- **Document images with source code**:
━━━━━━━━━━━━━━━━━━━━

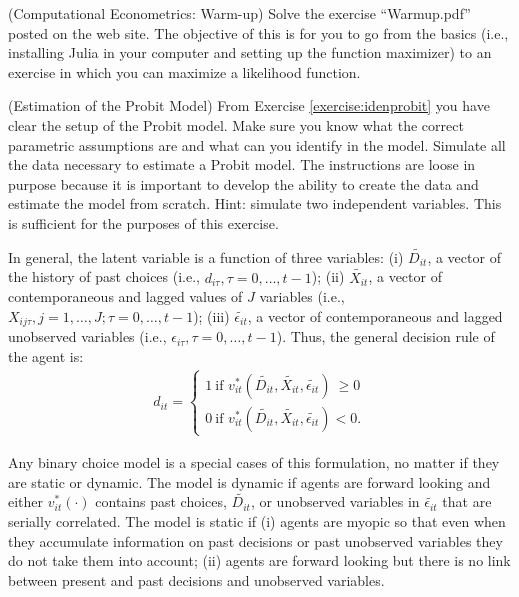 \begin{exercise} (Computational Econometrics: Warm-up)
Solve the exercise ``Warmup.pdf'' posted on the web site. The objective of this is for you to go from the basics (i.e., installing Julia in your computer and setting up the function maximizer) to an exercise in which you can maximize a likelihood function.
\end{exercise}

\begin{exercise} (Estimation of the Probit Model)
From Exercise \ref{exercise:idenprobit} you have clear the setup of the Probit model. Make sure you know what the correct parametric assumptions are and what can you identify in the model. Simulate all the data necessary to estimate a Probit model. The instructions are loose in purpose because it is important to develop the ability to create the data and estimate the model from scratch. Hint: simulate two independent variables. This is sufficient for the purposes of this exercise.
\end{exercise}

\indent In general, the latent variable is a function of three variables: (i) $\tilde{D_{it}}$, a vector of the history of past choices (i.e., $d_{i\tau}, \tau = 0, \ldots, t-1$); (ii) $\tilde{X_{it}}$, a vector of contemporaneous and lagged values of $J$ variables (i.e., $X_{ij\tau},  j = 1, \ldots, J; \tau = 0, \ldots, t-1$); (iii) $\tilde{\epsilon_{it}}$, a vector of contemporaneous and lagged  unobserved variables (i.e., $\epsilon_{i\tau}, \tau = 0, \ldots, t-1$). Thus, the general decision rule of the agent is:
\begin{eqnarray}
d_{it} =
\begin{cases}
1 \  \text{if }  v_{it}^* \left( \tilde{D_{it}}, \tilde{X_{it}}, \tilde{\epsilon_{it}} \right) \ \geq 0  \\
0 \  \text{if }  v_{it}^* \left( \tilde{D_{it}}, \tilde{X_{it}}, \tilde{\epsilon_{it}} \right)  < 0. \label{eq:latent}
\end{cases}
\end{eqnarray}

\indent Any binary choice model is a special cases of this formulation, no matter if they are static or dynamic. The model is dynamic if agents are forward looking and either $v_{it}^* (\cdot)$ contains past choices, $\tilde{D_{it}}$, or unobserved variables in $\tilde{\epsilon_{it}}$ that are serially correlated. The model is static if (i) agents are myopic so that even when they accumulate information on past decisions or past unobserved variables they do not take them into account; (ii) agents are forward looking but there is no link between present and past decisions and unobserved variables.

━━━━━━━━━━━━━━━━━━━━

- **Instructions for the task**: The answer is the lines above, word for word, from the first one through the one containing "the Probit Model)"; it includes no pictures.

- **Written solution**:
 \begin{exercise} (Computational Econometrics: Warm-up)
Solve the exercise ``Warmup.pdf'' posted on the web site. The objective of this is for you to go from the basics (i.e., installing Julia in your computer and setting up the function maximizer) to an exercise in which you can maximize a likelihood function.
\end{exercise}

\begin{exercise} (Estimation of the Probit Model)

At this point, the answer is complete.